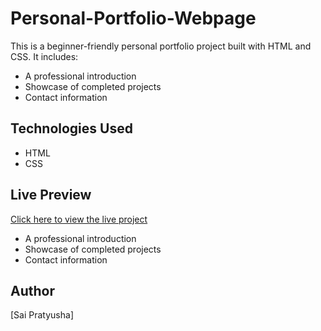 # Personal-Portfolio-Webpage
This is a beginner-friendly personal portfolio project built with HTML and CSS. It includes:
- A professional introduction
- Showcase of completed projects
- Contact information

## Technologies Used
- HTML
- CSS

## Live Preview
[Click here to view the live project](https://codepen.io/Sai-Pratyusha/pen/bNGpjEp)

- A professional introduction
- Showcase of completed projects
- Contact information

## Author
[Sai Pratyusha]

## Work to complete
Everything from the line holding "## Technologies Used" through the final line of the material must be given again exactly, and nothing outside that stretch.

## Reply to the task
## Technologies Used
- HTML
- CSS

## Live Preview
[Click here to view the live project](https://codepen.io/Sai-Pratyusha/pen/bNGpjEp)

- A professional introduction
- Showcase of completed projects
- Contact information

## Author
[Sai Pratyusha]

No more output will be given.